Student Perspective: Bryleigh Jackson on American History and Juneteenth

June 9, 2021

left frame: Bryleigh Jackson / right frame: horizontal color stripes representing juneteenth - red, black, green

On June 19, Virginians will once again celebrate Juneteenth as an official state holiday. Juneteenth, a historical milestone long recognized by African Americans, commemorates the end of slavery. Bryleigh Jackson, a VCU history major, provides her insight about the recognition of Juneteenth as a state holiday as well as her affinity for learning all the nuances of American History.

What inspired you to become a history major?

A myriad of things inspired me to become a History major. Ever since I was a child, history has always had a familiar face to me. To me, everything matters, no matter how long ago it may have occurred. Throughout primary school, social studies was my strongest subject and one that I took the utmost interest in. I would spend hours browsing Wikipedia, watching documentaries, and going to history museums as often as I could all throughout high school. My love for history seeps into my daily life, with my love for antiques, hairstyles I have worn, my love for old music, movies, TV shows, and books.

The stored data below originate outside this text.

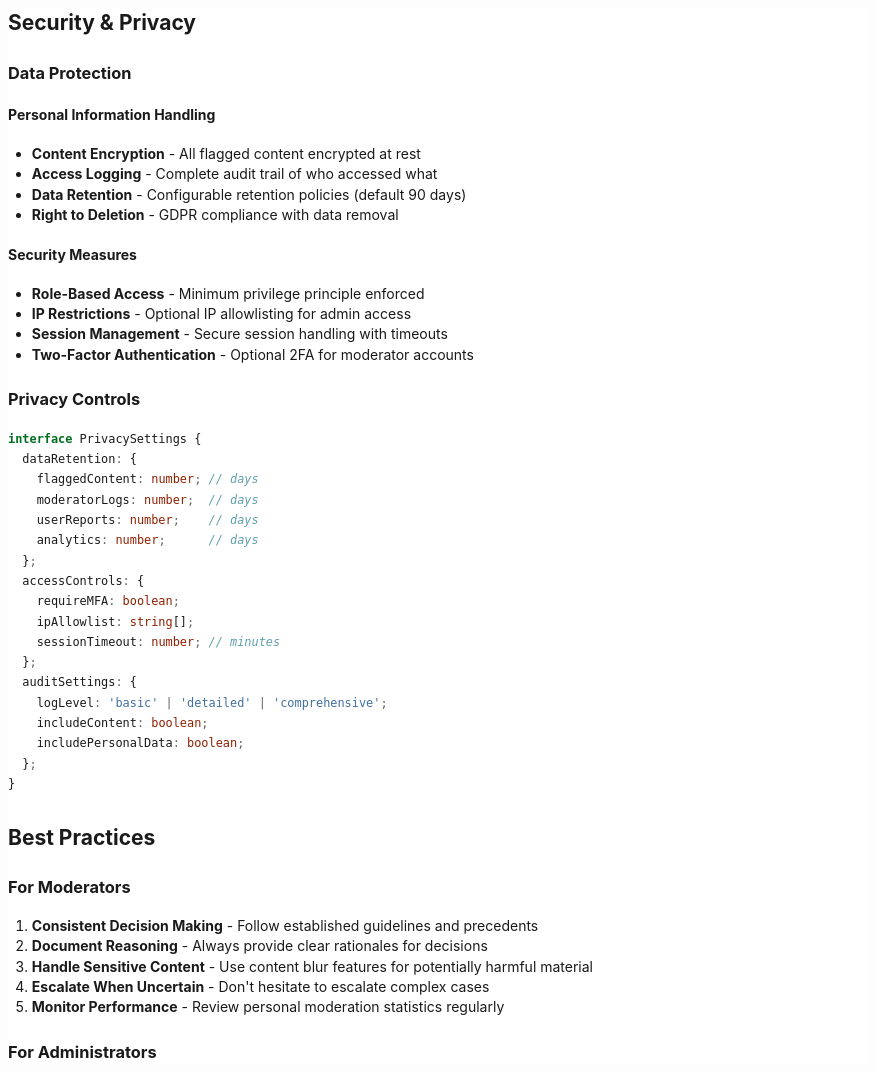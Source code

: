 ## Security & Privacy

### Data Protection

#### Personal Information Handling
- **Content Encryption** - All flagged content encrypted at rest
- **Access Logging** - Complete audit trail of who accessed what
- **Data Retention** - Configurable retention policies (default 90 days)
- **Right to Deletion** - GDPR compliance with data removal

#### Security Measures
- **Role-Based Access** - Minimum privilege principle enforced
- **IP Restrictions** - Optional IP allowlisting for admin access
- **Session Management** - Secure session handling with timeouts
- **Two-Factor Authentication** - Optional 2FA for moderator accounts

### Privacy Controls

```typescript
interface PrivacySettings {
  dataRetention: {
    flaggedContent: number; // days
    moderatorLogs: number;  // days
    userReports: number;    // days
    analytics: number;      // days
  };
  accessControls: {
    requireMFA: boolean;
    ipAllowlist: string[];
    sessionTimeout: number; // minutes
  };
  auditSettings: {
    logLevel: 'basic' | 'detailed' | 'comprehensive';
    includeContent: boolean;
    includePersonalData: boolean;
  };
}
```

## Best Practices

### For Moderators

1. **Consistent Decision Making** - Follow established guidelines and precedents
2. **Document Reasoning** - Always provide clear rationales for decisions
3. **Handle Sensitive Content** - Use content blur features for potentially harmful material
4. **Escalate When Uncertain** - Don't hesitate to escalate complex cases
5. **Monitor Performance** - Review personal moderation statistics regularly

### For Administrators
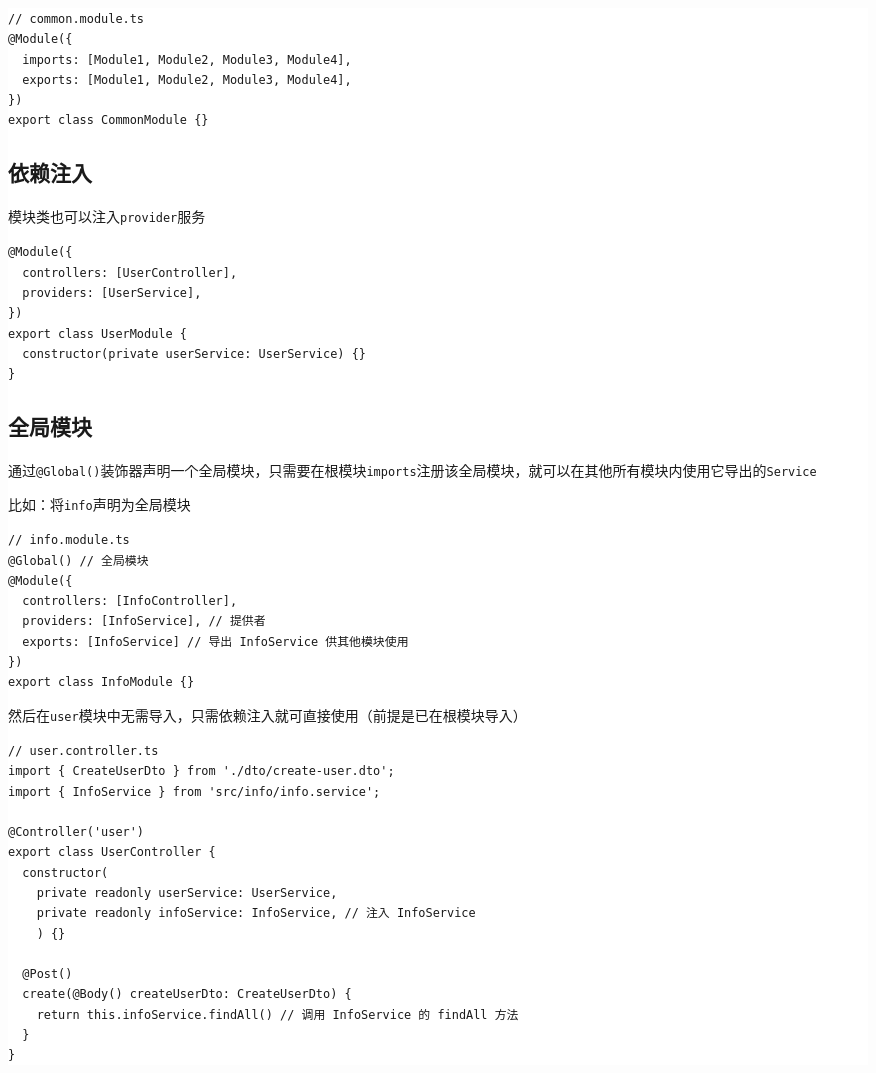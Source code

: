    // common.module.ts
    @Module({
      imports: [Module1, Module2, Module3, Module4],
      exports: [Module1, Module2, Module3, Module4],
    })
    export class CommonModule {}
    

依赖注入
----

模块类也可以注入`provider`服务

    
    @Module({
      controllers: [UserController],
      providers: [UserService],
    })
    export class UserModule {
      constructor(private userService: UserService) {}
    }
    

全局模块
----

通过`@Global()`装饰器声明一个全局模块，只需要在根模块`imports`注册该全局模块，就可以在其他所有模块内使用它导出的`Service`

比如：将`info`声明为全局模块

    // info.module.ts
    @Global() // 全局模块
    @Module({
      controllers: [InfoController],
      providers: [InfoService], // 提供者
      exports: [InfoService] // 导出 InfoService 供其他模块使用
    })
    export class InfoModule {}
    
    

然后在`user`模块中无需导入，只需依赖注入就可直接使用（前提是已在根模块导入）

    // user.controller.ts
    import { CreateUserDto } from './dto/create-user.dto';
    import { InfoService } from 'src/info/info.service';
    
    @Controller('user')
    export class UserController {
      constructor(
        private readonly userService: UserService,
        private readonly infoService: InfoService, // 注入 InfoService
        ) {}
    
      @Post()
      create(@Body() createUserDto: CreateUserDto) {
        return this.infoService.findAll() // 调用 InfoService 的 findAll 方法
      }
    }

Additionally, the cultivation of historiography from multiple perspectives is what drew me into remaining a History major. History is constantly flowing and is never stagnant- it requires constant analyzing, questioning, and assessing. History is nuanced. History in its rawest and truest form declines a rosy retrospection of viewing the past, but demands transparency, no matter how alluring or disturbing it may be. It was not until I got to VCU that I received a candid historiographical learning experience, one that was not tampered by historical revisionism (particularly, the Lost Cause-style revisionism), but throughout primary school, this was not the case. Being taught history from a white supremacist perspective is simply racist, inaccurate, and counter-active. My desire is to use my History degree to become a History educator that emphasizes a genuine teaching of American History, one that encompasses and analyzes the reality of what occurred here over the course of four hundred years and for my future students to interpret the teachings how they will, this is at the root of historiography. History is just so rich!

As you reflect on the history classes that you have taken so far, which classes have had the most impact on determining your future goals?

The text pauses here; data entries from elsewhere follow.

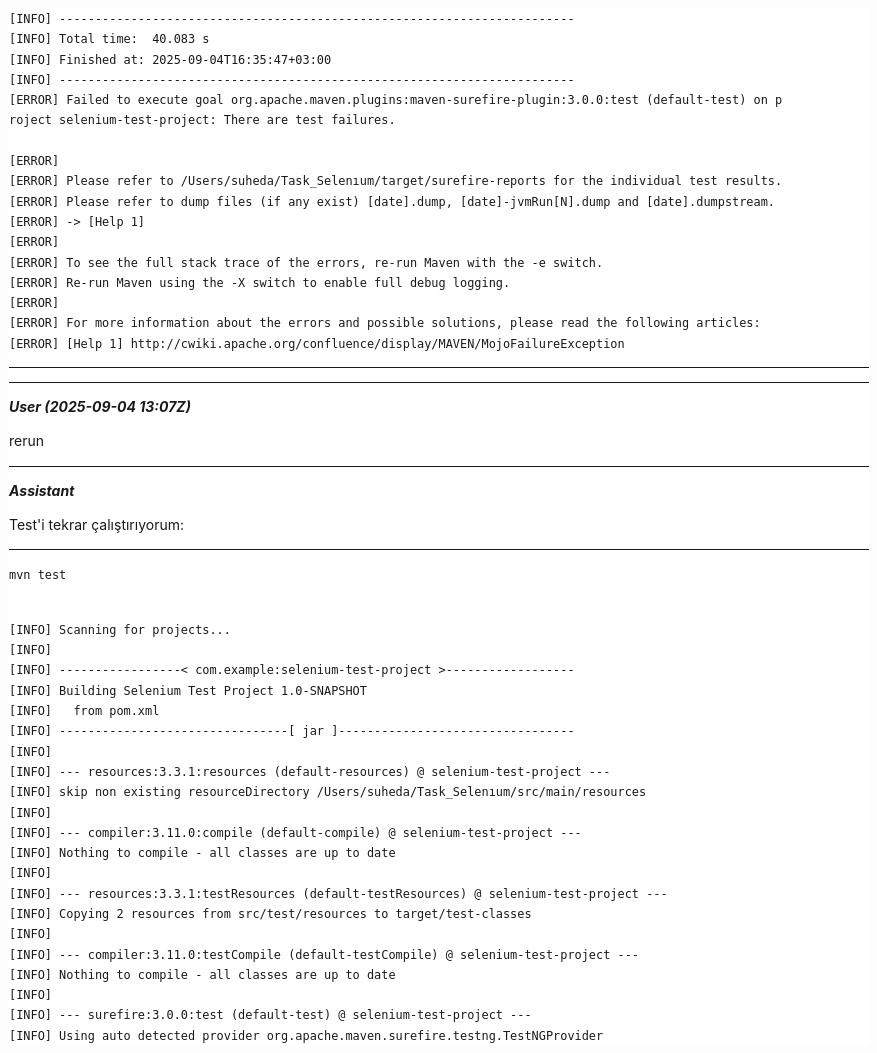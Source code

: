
 ```
[INFO] ------------------------------------------------------------------------
[INFO] Total time:  40.083 s
[INFO] Finished at: 2025-09-04T16:35:47+03:00
[INFO] ------------------------------------------------------------------------
[ERROR] Failed to execute goal org.apache.maven.plugins:maven-surefire-plugin:3.0.0:test (default-test) on p
roject selenium-test-project: There are test failures.

[ERROR] 
[ERROR] Please refer to /Users/suheda/Task_Selenıum/target/surefire-reports for the individual test results.
[ERROR] Please refer to dump files (if any exist) [date].dump, [date]-jvmRun[N].dump and [date].dumpstream.
[ERROR] -> [Help 1]
[ERROR] 
[ERROR] To see the full stack trace of the errors, re-run Maven with the -e switch.
[ERROR] Re-run Maven using the -X switch to enable full debug logging.
[ERROR] 
[ERROR] For more information about the errors and possible solutions, please read the following articles:
[ERROR] [Help 1] http://cwiki.apache.org/confluence/display/MAVEN/MojoFailureException
```

---



---

_**User (2025-09-04 13:07Z)**_

rerun

---

_**Assistant**_

Test'i tekrar çalıştırıyorum:

---

```bash
mvn test
```

```

[INFO] Scanning for projects...
[INFO] 
[INFO] -----------------< com.example:selenium-test-project >------------------
[INFO] Building Selenium Test Project 1.0-SNAPSHOT
[INFO]   from pom.xml
[INFO] --------------------------------[ jar ]---------------------------------
[INFO] 
[INFO] --- resources:3.3.1:resources (default-resources) @ selenium-test-project ---
[INFO] skip non existing resourceDirectory /Users/suheda/Task_Selenıum/src/main/resources
[INFO] 
[INFO] --- compiler:3.11.0:compile (default-compile) @ selenium-test-project ---
[INFO] Nothing to compile - all classes are up to date
[INFO] 
[INFO] --- resources:3.3.1:testResources (default-testResources) @ selenium-test-project ---
[INFO] Copying 2 resources from src/test/resources to target/test-classes
[INFO] 
[INFO] --- compiler:3.11.0:testCompile (default-testCompile) @ selenium-test-project ---
[INFO] Nothing to compile - all classes are up to date
[INFO] 
[INFO] --- surefire:3.0.0:test (default-test) @ selenium-test-project ---
[INFO] Using auto detected provider org.apache.maven.surefire.testng.TestNGProvider
```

I would have to say American History from 1900-1945 with Professor Thurber, VA History since 1865 with Professor Daugherity and Americans from Africa Since 1865 with Professor Dickinson are the classes that have genuinely had the most impact on my decision to continue my studies within the historical realm. I have taken many history courses about various cultures and time periods, but American history is often where I find myself most intrigued, probably because it is incredibly relatable. These three professors did an amazing job of breaking down the material and allowing for an open discussion that made the material much more interesting. There are so many layers to history throughout the United States that I was completely unaware of. Ultimately, I have found that the majority of my history courses deepened my love for history and thus inspired me to continue my studies within the field.

Virginia recognized Juneteenth as a state holiday. How is that recognition significant to you?

This is an interesting question. Juneteenth has been a holiday important to us as Black Americans for the past 150 years, one that celebrates a pivotal, sacred moment in American history. It is hard to verbalize just how emotional this day is, because it is one of indescribable importance to Black Americans nationwide. The enactment of Juneteenth as a state-wide holiday in 2020, to me, was a beautiful gesture, but one that was a bit late. Many people, including other Black people, did not even know what Juneteenth was because it was never taught to us in school or emphasized by the media, most of us learned about Juneteenth from our families or on our own accord. While I feel as though this should have been done sooner, I am still happy that there is now a sense of recognition and reverence for the sacrifices of formerly enslaved Black people, and perhaps now, more people will take the time to educate themselves on the importance of this holiday. Virginia is attempting to move in the right direction, and I think this recognition is a step towards VA rectifying many of the transgressions the state has historically committed against Black residents here. Ultimately, I am pleased to see the progression and hope that on this day, people will take the time to educate themselves on Black progress.